» **WHAT TO DO**
From the first line of the listing below, retype each line up to and including the one with "- **Business Problem**: The"; pictures stay out.

### DATA TO EXAMINE

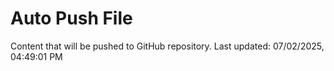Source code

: # Auto Push File

Content that will be pushed to GitHub repository.
Last updated: 07/02/2025, 04:49:01 PM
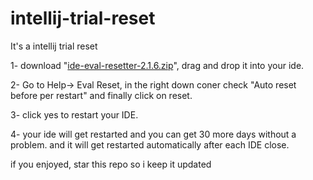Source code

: # intellij-trial-reset
It's a intellij trial reset

1- download "[ide-eval-resetter-2.1.6.zip](https://github.com/30iahkolLaw/intellij-trial-reset/raw/main/ide-eval-resetter-2.1.6.zip)", drag and drop it into your ide.

2- Go to Help-> Eval Reset, in the right down coner check "Auto reset before per restart" and finally click on reset.

3- click yes to restart your IDE.

4- your ide will get restarted and you can get 30 more days without a problem. and it will get restarted automatically after each IDE close.


if you enjoyed, star this repo so i keep it updated
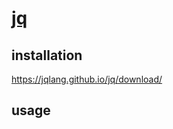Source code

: # [jq](https://jqlang.github.io/jq/)

## installation

<https://jqlang.github.io/jq/download/>

## usage
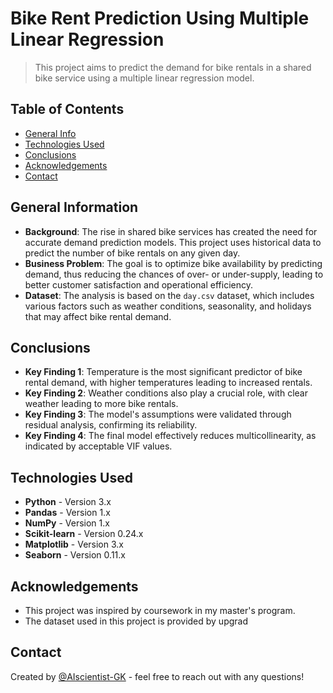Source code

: # Bike Rent Prediction Using Multiple Linear Regression
> This project aims to predict the demand for bike rentals in a shared bike service using a multiple linear regression model.

## Table of Contents
* [General Info](#general-information)
* [Technologies Used](#technologies-used)
* [Conclusions](#conclusions)
* [Acknowledgements](#acknowledgements)
* [Contact](#contact)

## General Information
- **Background**: The rise in shared bike services has created the need for accurate demand prediction models. This project uses historical data to predict the number of bike rentals on any given day.
- **Business Problem**: The goal is to optimize bike availability by predicting demand, thus reducing the chances of over- or under-supply, leading to better customer satisfaction and operational efficiency.
- **Dataset**: The analysis is based on the `day.csv` dataset, which includes various factors such as weather conditions, seasonality, and holidays that may affect bike rental demand.

## Conclusions
- **Key Finding 1**: Temperature is the most significant predictor of bike rental demand, with higher temperatures leading to increased rentals.
- **Key Finding 2**: Weather conditions also play a crucial role, with clear weather leading to more bike rentals.
- **Key Finding 3**: The model's assumptions were validated through residual analysis, confirming its reliability.
- **Key Finding 4**: The final model effectively reduces multicollinearity, as indicated by acceptable VIF values.

## Technologies Used
- **Python** - Version 3.x
- **Pandas** - Version 1.x
- **NumPy** - Version 1.x
- **Scikit-learn** - Version 0.24.x
- **Matplotlib** - Version 3.x
- **Seaborn** - Version 0.11.x

## Acknowledgements
- This project was inspired by coursework in my master's program.
- The dataset used in this project is provided by upgrad

## Contact
Created by [@AIscientist-GK](https://github.com/AIscientist-GK) - feel free to reach out with any questions!


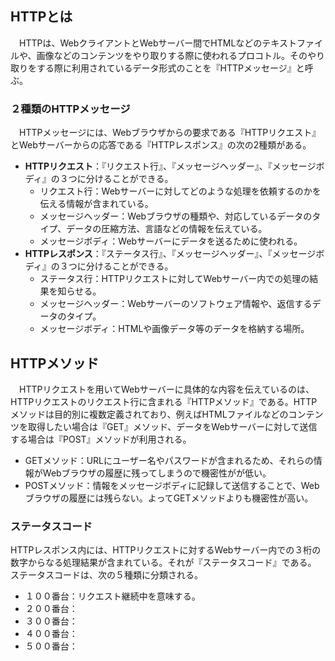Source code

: ## HTTPとは
　HTTPは、WebクライアントとWebサーバー間でHTMLなどのテキストファイルや、画像などのコンテンツをやり取りする際に使われるプロコトル。そのやり取りをする際に利用されているデータ形式のことを『HTTPメッセージ』と呼ぶ。
  
### ２種類のHTTPメッセージ
　HTTPメッセージには、Webブラウザからの要求である『HTTPリクエスト』とWebサーバーからの応答である『HTTPレスポンス』の次の2種類がある。  
- **HTTPリクエスト**：『リクエスト行』、『メッセージヘッダー』、『メッセージボディ』の３つに分けることができる。
  - リクエスト行：Webサーバーに対してどのような処理を依頼するのかを伝える情報が含まれている。
  - メッセージヘッダー：Webブラウザの種類や、対応しているデータのタイプ、データの圧縮方法、言語などの情報を伝えている。
  - メッセージボディ：Webサーバーにデータを送るために使われる。
- **HTTPレスポンス**：『ステータス行』、『メッセージヘッダー』、『メッセージボディ』の３つに分けることができる。
  - ステータス行：HTTPリクエストに対してWebサーバー内での処理の結果を知らせる。
  - メッセージヘッダー：Webサーバーのソフトウェア情報や、返信するデータのタイプ。
  - メッセージボディ：HTMLや画像データ等のデータを格納する場所。
  
## HTTPメソッド
　HTTPリクエストを用いてWebサーバーに具体的な内容を伝えているのは、HTTPリクエストのリクエスト行に含まれる『HTTPメソッド』である。HTTPメソッドは目的別に複数定義されており、例えばHTMLファイルなどのコンテンツを取得したい場合は『GET』メソッド、データをWebサーバーに対して送信する場合は『POST』メソッドが利用される。
- GETメソッド：URLにユーザー名やパスワードが含まれるため、それらの情報がWebブラウザの履歴に残ってしまうので機密性がが低い。
- POSTメソッド：情報をメッセージボディに記録して送信することで、Webブラウザの履歴には残らない。よってGETメソッドよりも機密性が高い。

### ステータスコード
HTTPレスポンス内には、HTTPリクエストに対するWebサーバー内での３桁の数字からなる処理結果が含まれている。それが『ステータスコード』である。 
ステータスコードは、次の５種類に分類される。
- １００番台：リクエスト継続中を意味する。
- ２００番台：
- ３００番台：
- ４００番台：
- ５００番台：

######

» **SOLVED EXERCISE**
Source code

: # Auto Push File

Content that will be pushed to GitHub repository.
Last updated: 07/02/2025, 04:49:01 PM
Source code

: # intellij-trial-reset
It's a intellij trial reset

1- download "[ide-eval-resetter-2.1.6.zip](https://github.com/30iahkolLaw/intellij-trial-reset/raw/main/ide-eval-resetter-2.1.6.zip)", drag and drop it into your ide.

2- Go to Help-> Eval Reset, in the right down coner check "Auto reset before per restart" and finally click on reset.

3- click yes to restart your IDE.

4- your ide will get restarted and you can get 30 more days without a problem. and it will get restarted automatically after each IDE close.


if you enjoyed, star this repo so i keep it updated
Source code

: # [jq](https://jqlang.github.io/jq/)

## installation

<https://jqlang.github.io/jq/download/>

## usage
Source code

: # Bike Rent Prediction Using Multiple Linear Regression
> This project aims to predict the demand for bike rentals in a shared bike service using a multiple linear regression model.

## Table of Contents
* [General Info](#general-information)
* [Technologies Used](#technologies-used)
* [Conclusions](#conclusions)
* [Acknowledgements](#acknowledgements)
* [Contact](#contact)

## General Information
- **Background**: The rise in shared bike services has created the need for accurate demand prediction models. This project uses historical data to predict the number of bike rentals on any given day.
- **Business Problem**: The goal is to optimize bike availability by predicting demand, thus reducing the chances of over- or under-supply, leading to better customer satisfaction and operational efficiency.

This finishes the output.